Here are the qualifications for convalescent plasma donors:
- At least 17 years old and weigh at least 110 lbs.
- In good health, feel well
- Pass a pre-screening questionnaire regarding health and travel history
- Have a prior diagnosis of COVID-19 and are now symptom free.
I passed a pre-screening questionnaire and a finger-prick blood test verifying COVID-19 antibodies.
Then, I sat socially-distanced with a mask on for about 45 minutes donating blood, which was split into red blood cells and the antibody-rich plasma. The red blood cells were intermittently put back into my body.

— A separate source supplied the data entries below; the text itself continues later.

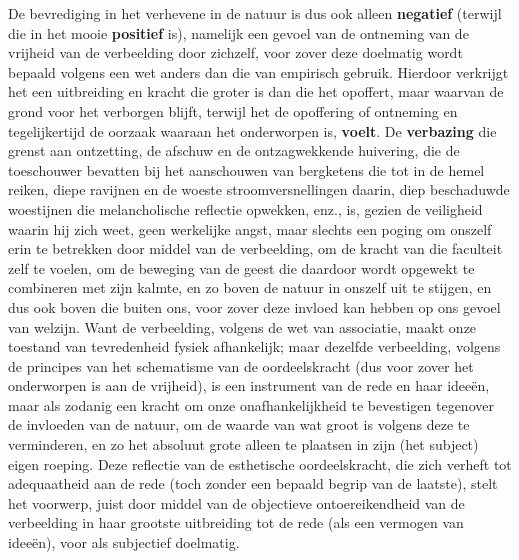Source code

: De bevrediging in het verhevene in de natuur is dus ook alleen \textbf{negatief} (terwijl die in het mooie \textbf{positief} is), namelijk een gevoel van de ontneming van de vrijheid van de verbeelding door zichzelf, voor zover deze doelmatig wordt bepaald volgens een wet anders dan die van empirisch gebruik. Hierdoor verkrijgt het een uitbreiding en kracht die groter is dan die het opoffert, maar waarvan de grond voor het verborgen blijft, terwijl het de opoffering of ontneming en tegelijkertijd de oorzaak waaraan het onderworpen is, \textbf{voelt}. De \textbf{verbazing} die grenst aan ontzetting, de afschuw en de ontzagwekkende huivering, die de toeschouwer bevatten bij het aanschouwen van bergketens die tot in de hemel reiken, diepe ravijnen en de woeste stroomversnellingen daarin, diep beschaduwde woestijnen die melancholische reflectie opwekken, enz., is, gezien de veiligheid waarin hij zich weet, geen werkelijke angst, maar slechts een poging om onszelf erin te betrekken door middel van de verbeelding, om de kracht van die faculteit zelf te voelen, om de beweging van de geest die daardoor wordt opgewekt te combineren met zijn kalmte, en zo boven de natuur in onszelf uit te stijgen, en dus ook boven die buiten ons, voor zover deze invloed kan hebben op ons gevoel van welzijn. Want de verbeelding, volgens de wet van associatie, maakt onze toestand van tevredenheid fysiek afhankelijk; maar dezelfde verbeelding, volgens de principes van het schematisme van de oordeelskracht (dus voor zover het onderworpen is aan de vrijheid), is een instrument van de rede en haar ideeën, maar als zodanig een kracht om onze onafhankelijkheid te bevestigen tegenover de invloeden van de natuur, om de waarde van wat groot is volgens deze te verminderen, en zo het absoluut grote alleen te plaatsen in zijn (het subject) eigen roeping. Deze reflectie van de esthetische oordeelskracht, die zich verheft tot adequaatheid aan de rede (toch zonder een bepaald begrip van de laatste), stelt het voorwerp, juist door middel van de objectieve ontoereikendheid van de verbeelding in haar grootste uitbreiding tot de rede (als een vermogen van ideeën), voor als subjectief doelmatig.

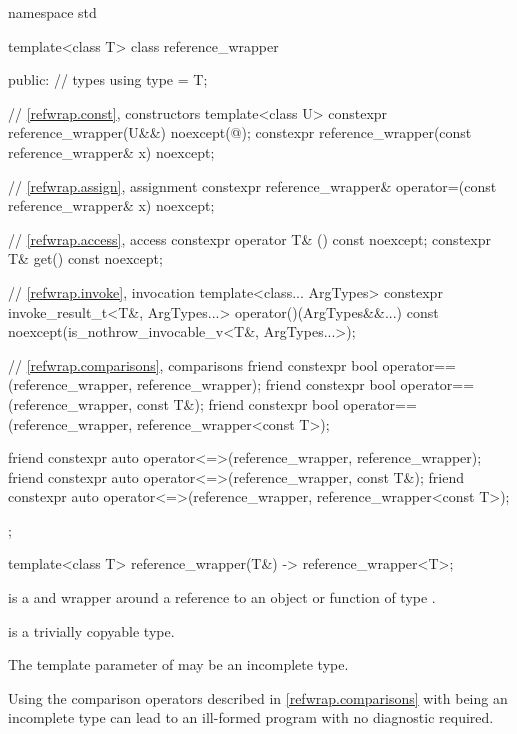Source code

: %
%
\begin{codeblock}
namespace std {
  template<class T> class reference_wrapper {
  public:
    // types
    using type = T;

    // \ref{refwrap.const}, constructors
    template<class U>
      constexpr reference_wrapper(U&&) noexcept(@\seebelow@);
    constexpr reference_wrapper(const reference_wrapper& x) noexcept;

    // \ref{refwrap.assign}, assignment
    constexpr reference_wrapper& operator=(const reference_wrapper& x) noexcept;

    // \ref{refwrap.access}, access
    constexpr operator T& () const noexcept;
    constexpr T& get() const noexcept;

    // \ref{refwrap.invoke}, invocation
    template<class... ArgTypes>
      constexpr invoke_result_t<T&, ArgTypes...> operator()(ArgTypes&&...) const
        noexcept(is_nothrow_invocable_v<T&, ArgTypes...>);

    // \ref{refwrap.comparisons}, comparisons
    friend constexpr bool operator==(reference_wrapper, reference_wrapper);
    friend constexpr bool operator==(reference_wrapper, const T&);
    friend constexpr bool operator==(reference_wrapper, reference_wrapper<const T>);

    friend constexpr auto operator<=>(reference_wrapper, reference_wrapper);
    friend constexpr auto operator<=>(reference_wrapper, const T&);
    friend constexpr auto operator<=>(reference_wrapper, reference_wrapper<const T>);
  };

  template<class T>
    reference_wrapper(T&) -> reference_wrapper<T>;
}
\end{codeblock}

\pnum
{} is a  and  wrapper
around a reference to an object or function of type .

\pnum
{} is
a trivially copyable type.

\pnum
The template parameter  of 
may be an incomplete type.
\begin{note}
Using the comparison operators described in \ref{refwrap.comparisons}
with  being an incomplete type
can lead to an ill-formed program
with no diagnostic required.
\end{note}

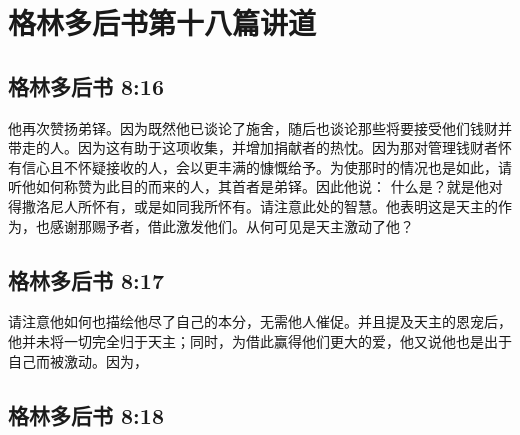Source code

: \section{格林多后书第十八篇讲道}


\subsection{格林多后书 8:16}

\par

他再次赞扬弟铎。因为既然他已谈论了施舍，随后也谈论那些将要接受他们钱财并带走的人。因为这有助于这项收集，并增加捐献者的热忱。因为那对管理钱财者怀有信心且不怀疑接收的人，会以更丰满的慷慨给予。为使那时的情况也是如此，请听他如何称赞为此目的而来的人，其首者是弟铎。因此他说： 什么是？就是他对得撒洛尼人所怀有，或是如同我所怀有。请注意此处的智慧。他表明这是天主的作为，也感谢那赐予者，借此激发他们。从何可见是天主激动了他？\par


\subsection{格林多后书 8:17}

\par

请注意他如何也描绘他尽了自己的本分，无需他人催促。并且提及天主的恩宠后，他并未将一切完全归于天主；同时，为借此赢得他们更大的爱，他又说他也是出于自己而被激动。因为，\par


\subsection{格林多后书 8:18}

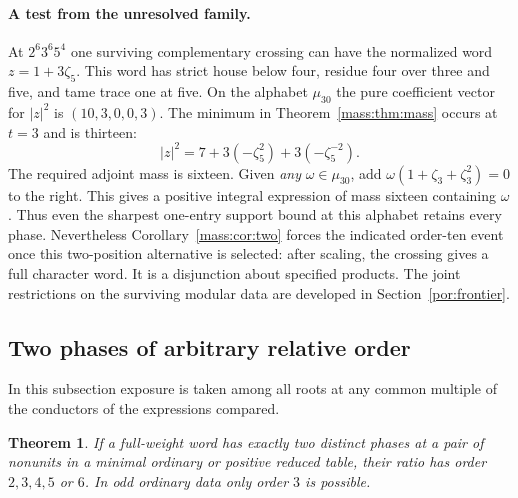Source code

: \documentclass[11pt,a4paper]{article}
\numberwithin{equation}{section}
\newtheorem{theorem}{Theorem}[section]
\theoremstyle{remark}
\begin{document}
\paragraph{A test from the unresolved family.}
At $2^6 3^6 5^4$ one surviving complementary crossing can have the
normalized word $z=1+3\zeta_5$. This word has strict house below four,
residue four over three and five, and tame trace one at five. On the
alphabet $\mu_{30}$ the pure coefficient vector for $|z|^2$ is
$(10,3,0,0,3)$. The minimum in Theorem~\ref{mass:thm:mass} occurs at
$t=3$ and is thirteen:
\[
             |z|^2=7+3(-\zeta_5^2)+3(-\zeta_5^{-2}).
\]
The required adjoint mass is sixteen. Given \emph{any} $\omega\in\mu_{30}$,
add $\omega(1+\zeta_3+\zeta_3^2)=0$ to the right. This gives a positive
integral expression of mass sixteen containing $\omega$. Thus even the
sharpest one-entry support bound at this alphabet retains every phase.
Nevertheless Corollary~\ref{mass:cor:two} forces the indicated order-ten
event once this two-position alternative is selected: after scaling,
the crossing gives a full character word. It is a disjunction about
specified products. The joint restrictions on the surviving modular data are developed in Section~\ref{por:frontier}.

\subsection{Two phases of arbitrary relative order}\label{found:S:4}
In this subsection exposure is taken among all roots at any common
multiple of the conductors of the expressions compared.

\begin{theorem}\label{found:S:4.1}\label{found:S:key:thm:two-phases}
If a full-weight word has exactly two distinct phases at a pair of
nonunits in a minimal ordinary or positive reduced table, their ratio
has order $2,3,4,5$ or $6$. In odd ordinary data only order $3$ is possible.
\end{theorem}
\end{document}
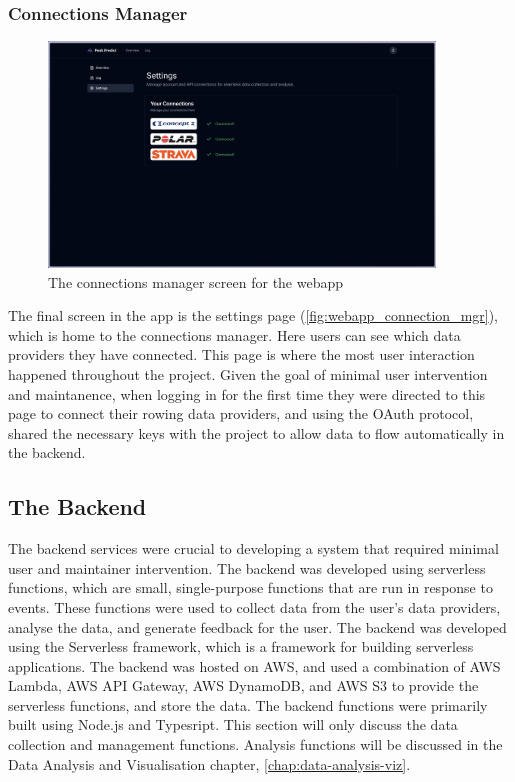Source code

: \subsubsection{Connections Manager}

\begin{figure}[htbp]
  \centering
  \includegraphics[height=6cm]{figures/fyp_connections_page.jpeg}
  \captionsetup{justification=centering}
  \caption[Webapp Connections Manager]{\label{fig:webapp_connection_mgr}The connections manager screen for the webapp} 
\end{figure}
The final screen in the app is the settings page (\autoref{fig:webapp_connection_mgr}), which is home to the connections manager. Here users can see which data providers they have connected. This page is where the most user interaction happened throughout the project. Given the goal of minimal user intervention and maintanence, when logging in for the first time they were directed to this page to connect their rowing data providers, and using the OAuth protocol, shared the necessary keys with the project to allow data to flow automatically in the backend.  

\subsection{The Backend}
The backend services were crucial to developing a system that required minimal user and maintainer intervention. The backend was developed using serverless functions, which are small, single-purpose functions that are run in response to events. These functions were used to collect data from the user's data providers, analyse the data, and generate feedback for the user. The backend was developed using the Serverless framework, which is a framework for building serverless applications. The backend was hosted on AWS, and used a combination of AWS Lambda, AWS API Gateway, AWS DynamoDB, and AWS S3 to provide the serverless functions, and store the data. The backend functions were primarily built using Node.js and Typesript. This section will only discuss the data collection and management functions. Analysis functions will be discussed in the Data Analysis and Visualisation chapter, \autoref{chap:data-analysis-viz}.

“We used to have blood drives at high schools and churches and businesses,” said Dr. Jed Gorlin, medical director of Memorial Blood Centers. “We can't use our buses. There's no way you can keep six feet away in a bus. And so we've had much less ability to get out into the community. We need folks like you to come into our different sites.”
The pandemic crippled so many industries; blood donation is no exception.
An MBC spokesperson said its blood donations fell 50% last year when all community drives essentially stopped.
Funding from the federal Operation Warp Speed mission helped blood banks recruit and test for donors of convalescent plasma, but demand for this treatment has outweighed supply.
“It's a win-win to donate blood after you recovered because your blood can be used to help other human beings prolong their lives and reduce suffering,” said Dr. Wright.